I have been told by the neurosurgeon I now see at Duke University, since my move to North Carolina in 2007, that he would not feel comfortable operating on my Chiari because he is afraid he will make my sagging worse. I have been told that I would need to go to the Chiari Institute in New York to see if they could help me. But at this time, being divorced and on my own, who has time for brain surgery; much less a major brain surgery? I don't. Not to mention I am afraid to rock the boat. I am afraid that having another surgery is taking a big chance and that I could come out of this one with many more problems than I already live with.
Going through what I've been through has taught me a lot - a lot about life, and more importantly, a lot about myself. One thing - a major thing, is that doctors need to listen to their patients. If they don't, then they run the risk of a problem getting worse and doing much more harm than if they listened right away and believed.
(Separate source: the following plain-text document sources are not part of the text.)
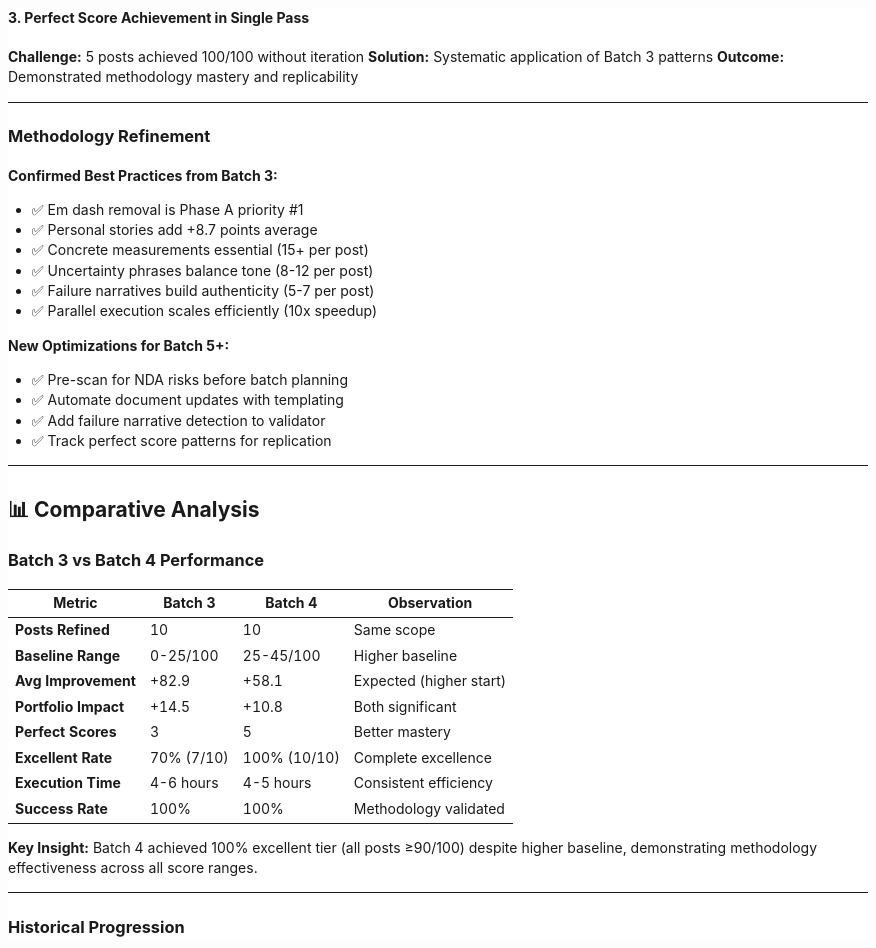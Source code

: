 
#### 3. **Perfect Score Achievement in Single Pass**

**Challenge:** 5 posts achieved 100/100 without iteration
**Solution:** Systematic application of Batch 3 patterns
**Outcome:** Demonstrated methodology mastery and replicability

---

### Methodology Refinement

**Confirmed Best Practices from Batch 3:**
- ✅ Em dash removal is Phase A priority #1
- ✅ Personal stories add +8.7 points average
- ✅ Concrete measurements essential (15+ per post)
- ✅ Uncertainty phrases balance tone (8-12 per post)
- ✅ Failure narratives build authenticity (5-7 per post)
- ✅ Parallel execution scales efficiently (10x speedup)

**New Optimizations for Batch 5+:**
- ✅ Pre-scan for NDA risks before batch planning
- ✅ Automate document updates with templating
- ✅ Add failure narrative detection to validator
- ✅ Track perfect score patterns for replication

---

## 📊 Comparative Analysis

### Batch 3 vs Batch 4 Performance

| Metric | Batch 3 | Batch 4 | Observation |
|--------|---------|---------|-------------|
| **Posts Refined** | 10 | 10 | Same scope |
| **Baseline Range** | 0-25/100 | 25-45/100 | Higher baseline |
| **Avg Improvement** | +82.9 | +58.1 | Expected (higher start) |
| **Portfolio Impact** | +14.5 | +10.8 | Both significant |
| **Perfect Scores** | 3 | 5 | Better mastery |
| **Excellent Rate** | 70% (7/10) | 100% (10/10) | Complete excellence |
| **Execution Time** | 4-6 hours | 4-5 hours | Consistent efficiency |
| **Success Rate** | 100% | 100% | Methodology validated |

**Key Insight:** Batch 4 achieved 100% excellent tier (all posts ≥90/100) despite higher baseline, demonstrating methodology effectiveness across all score ranges.

---

### Historical Progression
The other thing is that I am much stronger of a person than I ever thought I was or gave myself credit for.
Over the years I have discovered that you cannot control your future. No matter how much you plan, you cannot make things go the way you want or think they should go. Sometimes you just have to go with the flow, and you have to listen to your body and trust in yourself. Once you do that, you are well on your way to healing.